On using airflow to preprocess vision dataset

In an ongoing project to perform OCR on a custom dataset of receipt images, I had to manually annotate the dataset using a commercial labelling toolkit. The issue is as the amount of data increased, the manual process became more error prone and time consuming. This had an effect on the overall training accuracy of the resulting model.

I started to investigate ways to build a custom data pipeline and came across Airflow. It’s a platform that allows you to define custom workflows and pipelines in pure python. It is also supported on AWS as Managed Workflows for Apache Airflow.

While an explanation of Airflow is outside the scope of this article, I encourage checking out the main website and documentation to get started. The rest of the article explains how I built and structured the data pipelines. All the examples presented here are run locally via Docker compose using the compose template provided by Airflow.

On dataset preparation

The training dataset comprises of a personal collection of receipts collated over time. Each receipt image had to be annotated by drawing bounding boxes around each item of interest which included the premises name; each line item description, name and price; the subtotal and total amounts. The annotations for each image is converted into JSON which is parsed by a custom script to prepare it in a format suitable for model training.

To automate the process above, I created the following workflow for each image:

  • Remove any personal data via EXIF
  • Rescale the image to a smaller size while preserving aspect ratio
  • Use a large vision model such as DINO to calculate the bounding box of a receipt in the input image
  • Use a second large vision model such as SAM to segment the receipt from the previous bounding box coordinates
  • Apply further computer vision processing to segmented image to create a scanned document effect i.e. perspective transform, colourization
  • Save processed image to a storage location for further processing

In terms of AWS infrastructure, I created the following:

  • 2 S3 Buckets, one to host the original input images; the second to host the processed images.

  • An SQS queue, which is used by the host S3 bucket to send its event notifications to whenever a new image is uploaded to it.

Within Airflow, I created two separate DAGs ( Directed Acyclic Graphs ) to host the workflow tasks. The first DAG has an SQS sensor waiting on the SQS queue for new images being uploaded.

From the script above, we created a dag with id of s3_files_controller. It uses an SqsSensor which polls the given SQS queue for new messages. Once a message is received, it triggers the PythonOperator analyze_data which invokes a python function to process each message. Note that on line 21, we use the airflow client object to make an API call to trigger the second DAG which performs the actual image processing.

The image of the DAG from the console UI: Console UI for DAG 1

The second DAG is as follows:

We created a DAG with id of s3_processor. The first step in the workflow uses the S3FileTransformOperator which receives as inputs the parameters from the API client call from the first DAG. This is in the line dag_run.conf.get('source_filename') which uses Jinja style syntax to pass variables into operators. The operator invokes a custom script at '/opt/airflow/dags/image_processor.py' which performs preprocessing on the image data that includes removing EXIF data and resizing the image. The resultant image is saved into the target S3 bucket defined in dag_run.conf.get('dest_filename')

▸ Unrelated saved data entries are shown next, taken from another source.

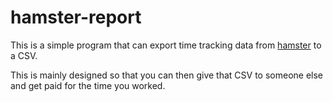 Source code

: # hamster-report
This is a simple program that can export time tracking data from [hamster](https://github.com/thatoddmailbox/hamster) to a CSV.

This is mainly designed so that you can then give that CSV to someone else and get paid for the time you worked. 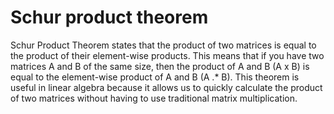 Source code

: # Schur product theorem

Schur Product Theorem states that the product of two matrices is equal to the product of their element-wise products. This means that if you have two matrices A and B of the same size, then the product of A and B (A x B) is equal to the element-wise product of A and B (A .* B). This theorem is useful in linear algebra because it allows us to quickly calculate the product of two matrices without having to use traditional matrix multiplication.
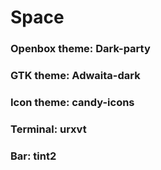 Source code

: # Space

### Openbox theme: Dark-party
### GTK theme: Adwaita-dark
### Icon theme: candy-icons
### Terminal: urxvt
### Bar: tint2

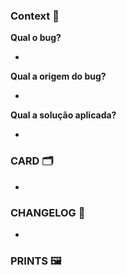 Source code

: ### Context :bug:

**Qual o bug?**

*

**Qual a origem do bug?**

*

**Qual a solução aplicada?**

*

### CARD :card_index_dividers:

*

### CHANGELOG :memo:

*

### PRINTS  :framed_picture:



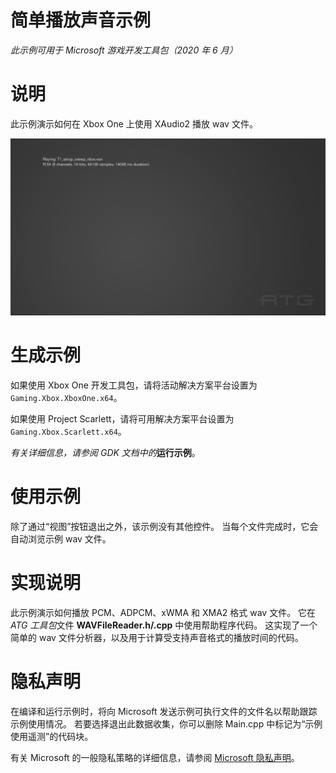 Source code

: # 简单播放声音示例

*此示例可用于 Microsoft 游戏开发工具包（2020 年 6 月）*

# 说明

此示例演示如何在 Xbox One 上使用 XAudio2 播放 wav 文件。

![](./media/image1.png)

# 生成示例

如果使用 Xbox One 开发工具包，请将活动解决方案平台设置为 `Gaming.Xbox.XboxOne.x64`。

如果使用 Project Scarlett，请将可用解决方案平台设置为 `Gaming.Xbox.Scarlett.x64`。

*有关详细信息，请参阅* *GDK 文档中的*__运行示例__。&nbsp;

# 使用示例

除了通过&ldquo;视图&rdquo;按钮退出之外，该示例没有其他控件。 当每个文件完成时，它会自动浏览示例 wav 文件。

# 实现说明

此示例演示如何播放 PCM、ADPCM、xWMA 和 XMA2 格式 wav 文件。 它在 *ATG 工具包*文件 **WAVFileReader.h/.cpp** 中使用帮助程序代码。 这实现了一个简单的 wav 文件分析器，以及用于计算受支持声音格式的播放时间的代码。

# 隐私声明

在编译和运行示例时，将向 Microsoft 发送示例可执行文件的文件名以帮助跟踪示例使用情况。 若要选择退出此数据收集，你可以删除 Main.cpp 中标记为&ldquo;示例使用遥测&rdquo;的代码块。

有关 Microsoft 的一般隐私策略的详细信息，请参阅 [Microsoft 隐私声明](https://privacy.microsoft.com/en-us/privacystatement/)。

The second task downloads the S3 file from the previous task for processing.

The third task calls a custom python script using the BashOperator to run inference using DINO model from HuggingFace to extract the bounding box coordinates of the receipt in the image. If none exists, the script raises an exception and the workflow terminates. The inference script returns the bounding box coordinates as the last printed line in JSON format of the form:

    "{'coords': '[[0, 0, 300, 200], [0, 0, 300, 200]]'}

The fourth task calls a custom python script using the BashOperator to run inference using MobileSAM from ultralytics. This is a lightweight model with a million parameters and is suitable for inference. The script takes in two parameters as inputs: the image to be processed; the return coordinates from the previous task. The script uses the bounding-box coordinates to segment the object from the image. It performs the following image operations:

  • Convert segmented image to grayscale
  • Performs thresholding
  • Find the image contours
  • Retrieve the largest image contour
  • Performs perspective transform on contours
  • Convert image to B&W scanned format

The final task takes the saved image from above and saves it to the destination location.

The image of the DAG from the console UI: Console UI for DAG 2

The converted image is then ready to be passed to a service such as AWS Textract to perform OCR to extract individual line items from the processed images to the desired model training format.

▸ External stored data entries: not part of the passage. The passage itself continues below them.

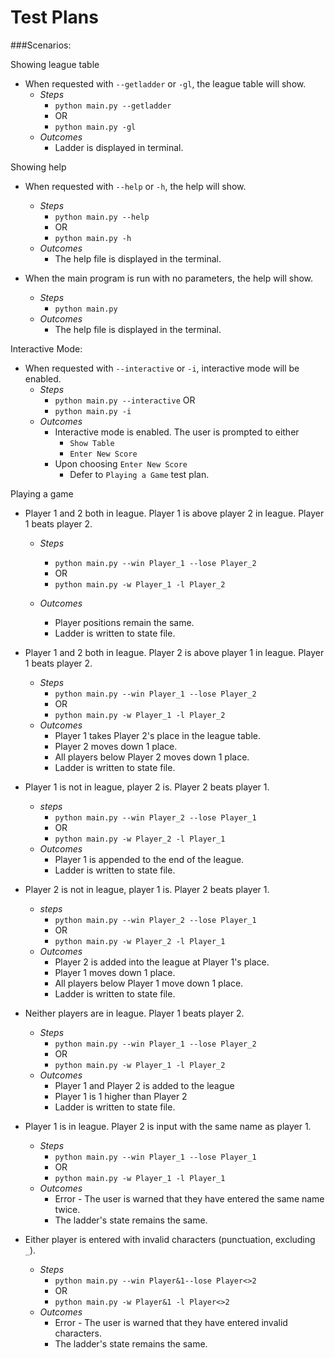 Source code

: # Test Plans

###Scenarios:

Showing league table
- When requested with `--getladder` or `-gl`, the league table will show.
    - *Steps*
        - `python main.py --getladder`
        - OR
        - `python main.py -gl`
    - *Outcomes*
        - Ladder is displayed in terminal.

Showing help
- When requested with `--help` or `-h`, the help will show.
    - *Steps*
        - `python main.py --help`
        - OR 
        - `python main.py -h`
    - *Outcomes*
        - The help file is displayed in the terminal.

- When the main program is run with no parameters, the help will show.
    - *Steps*
        - `python main.py`
    - *Outcomes*
        - The help file is displayed in the terminal.

Interactive Mode:
- When requested with `--interactive` or `-i`, interactive mode will be enabled.
    - *Steps*
        - `python main.py --interactive`
        OR 
        - `python main.py -i`
    - *Outcomes*
        - Interactive mode is enabled. The user is prompted to either
            - `Show Table`
            - `Enter New Score`
        - Upon choosing `Enter New Score` 
            - Defer to `Playing a Game` test plan. 


Playing a game
- Player 1 and 2 both in league. Player 1 is above player 2 in league. Player 1 beats player 2.
    - *Steps*     
        - `python main.py --win Player_1 --lose Player_2`
        - OR
        - `python main.py -w Player_1 -l Player_2`
        
    - *Outcomes*
        - Player positions remain the same.
        - Ladder is written to state file.

- Player 1 and 2 both in league. Player 2 is above player 1 in league. Player 1 beats player 2.
    - *Steps*
        - `python main.py --win Player_1 --lose Player_2`
        - OR
        - `python main.py -w Player_1 -l Player_2`
    - *Outcomes*
        - Player 1 takes Player 2's place in the league table.
        - Player 2 moves down 1 place.
        - All players below Player 2 moves down 1 place.
        - Ladder is written to state file.

- Player 1 is not in league, player 2 is. Player 2 beats player 1. 
    - *steps*
        - `python main.py --win Player_2 --lose Player_1`
        - OR
        - `python main.py -w Player_2 -l Player_1`
    - *Outcomes*
        - Player 1 is appended to the end of the league.
        - Ladder is written to state file.

- Player 2 is not in league, player 1 is. Player 2 beats player 1.
    - *steps*
        - `python main.py --win Player_2 --lose Player_1`
        - OR
        - `python main.py -w Player_2 -l Player_1`
    - *Outcomes*
        - Player 2 is added into the league at Player 1's place.
        - Player 1 moves down 1 place.
        - All players below Player 1 move down 1 place.
        - Ladder is written to state file.
        
- Neither players are in league. Player 1 beats player 2.
    - *Steps*
        - `python main.py --win Player_1 --lose Player_2`
        - OR
        - `python main.py -w Player_1 -l Player_2`
    - *Outcomes*
        - Player 1 and Player 2 is added to the league
        - Player 1 is 1 higher than Player 2
        - Ladder is written to state file.

- Player 1 is in league. Player 2 is input with the same name as player 1.
    - *Steps*
        - `python main.py --win Player_1 --lose Player_1`
        - OR
        - `python main.py -w Player_1 -l Player_1`
    - *Outcomes*
        - Error - The user is warned that they have entered the same name twice.
        - The ladder's state remains the same.

- Either player is entered with invalid characters (punctuation, excluding `_`).
    - *Steps*
        - `python main.py --win Player&1--lose Player<>2`
        - OR
        - `python main.py -w Player&1 -l Player<>2`
    - *Outcomes*
        - Error - The user is warned that they have entered invalid characters.
        - The ladder's state remains the same.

The following shows the images before and after by the workflow: Processed image

Improvements

While the above is a better approach than manual labeling, further improvements can be made.

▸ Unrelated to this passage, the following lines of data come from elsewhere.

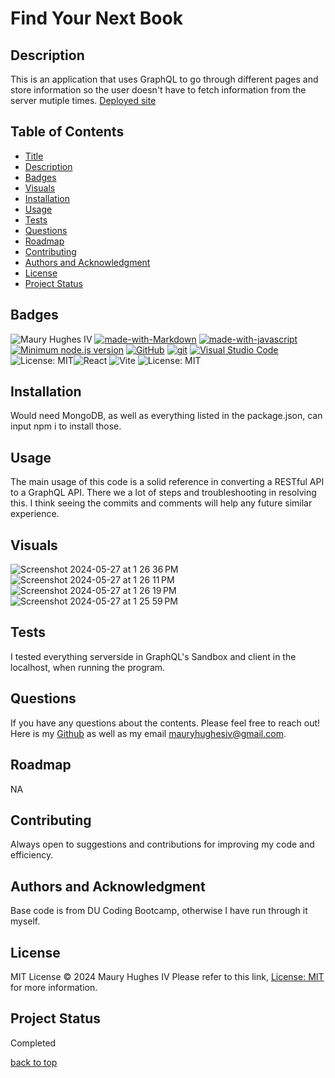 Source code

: <a id="title"></a>
# Find Your Next Book 

<a id="description"></a>
## Description
This is an application that uses GraphQL to go through different pages and store information so the user doesn't have to fetch information from the server mutiple times. [Deployed site](https://find-your-next-book.onrender.com/)

## Table of Contents
- [Title](#title)
- [Description](#description)
- [Badges](#badges)
- [Visuals](#visuals)
- [Installation](#installation)
- [Usage](#usage)
- [Tests](#tests)
- [Questions](#questions)
- [Roadmap](#roadmap)
- [Contributing](#contributing)
- [Authors and Acknowledgment](#acknowledgment)
- [License](#license)
- [Project Status](#status)

<a id="badges"></a>
## Badges
![Maury Hughes IV](https://img.shields.io/badge/Maury%20Hughes%20IV-5A2BE2) [![made-with-Markdown](https://img.shields.io/badge/Made%20with-Markdown-1f425f.svg)](http://commonmark.org) [![made-with-javascript](https://img.shields.io/badge/Made%20with-JavaScript-1f425f.svg)](https://www.javascript.com) [![Minimum node.js version](https://badgen.net/npm/node/express)](https://npmjs.com/package/express) [![GitHub](https://img.shields.io/badge/--181717?logo=github&logoColor=ffffff)](https://github.com/) [![git](https://badgen.net/badge/icon/git?icon=git&label)](https://git-scm.com) [![Visual Studio Code](https://img.shields.io/badge/--007ACC?logo=visual%20studio%20code&logoColor=ffffff)](https://code.visualstudio.com/) ![License: MIT](https://img.shields.io/badge/License-MIT-yellow.svg)![React](https://img.shields.io/badge/react-%2320232a.svg?style=for-the-badge&logo=react&logoColor=%2361DAFB) ![Vite](https://img.shields.io/badge/vite-%23646CFF.svg?style=for-the-badge&logo=vite&logoColor=white)
![License: MIT](https://img.shields.io/badge/License-MIT-yellow.svg)

<a id="installation"></a>
## Installation
Would need MongoDB, as well as everything listed in the package.json, can input npm i to install those.

<a id="usage"></a>
## Usage
The main usage of this code is a solid reference in converting a RESTful API to a GraphQL API. There we a lot of steps and troubleshooting in resolving this. I think seeing the commits and comments will help any future similar experience.

<a id="Visuals"></a>
## Visuals
![Screenshot 2024-05-27 at 1 26 36 PM](https://github.com/MauryIV/find-your-next-book/assets/146037880/f01ccfa0-8ba1-4b26-a6c4-b27a2029d1a7)
![Screenshot 2024-05-27 at 1 26 11 PM](https://github.com/MauryIV/find-your-next-book/assets/146037880/eba5d4a5-78fc-4a42-a5ca-22016291949a)
![Screenshot 2024-05-27 at 1 26 19 PM](https://github.com/MauryIV/find-your-next-book/assets/146037880/a1b315d5-b300-4ec4-b8c5-732c63689602)
![Screenshot 2024-05-27 at 1 25 59 PM](https://github.com/MauryIV/find-your-next-book/assets/146037880/e9b34b6d-3a7b-44e6-8e7c-ccc89d847455)

<a id="tests"></a>
## Tests
I tested everything serverside in GraphQL's Sandbox and client in the localhost, when running the program.

<a id="questions"></a>
## Questions
If you have any questions about the contents. Please feel free to reach out!
Here is my [Github](https://github.com/MauryIV) as well as my email <mauryhughesiv@gmail.com>.

<a id="roadmap"></a>
## Roadmap
NA

<a id="contributing"></a>
## Contributing
Always open to suggestions and contributions for improving my code and efficiency.

<a id="acknowledgment"></a>
## Authors and Acknowledgment
Base code is from DU Coding Bootcamp, otherwise I have run through it myself.

<a id="license"></a>
## License
MIT License © 2024 Maury Hughes IV
Please refer to this link, [License: MIT](https://opensource.org/licenses/MIT) for more information.

<a id="status"></a>
## Project Status
Completed

[back to top](#title)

The model inference scripts can be refactored into services which can reside in its own Docker images with its own dependencies. We can utilize frameworks such as FastAPI for async requests. The workflow would be simplified to an API call rather than having multiple steps.

The opencv operations to calculate the thresholds for the segmented object image needs to be tested and refined for images with receipts with creased or folded edges. It also needs further denoising applied to it in some cases to generate a higher-resolution image for OCR processing.

The airflow runtime could also be tested with AWS Managed Workflows Local Runner before deployment to AWS.

Summary

To conclude, this article aims to introduce an approach to using Airflow to process unstructured datasets.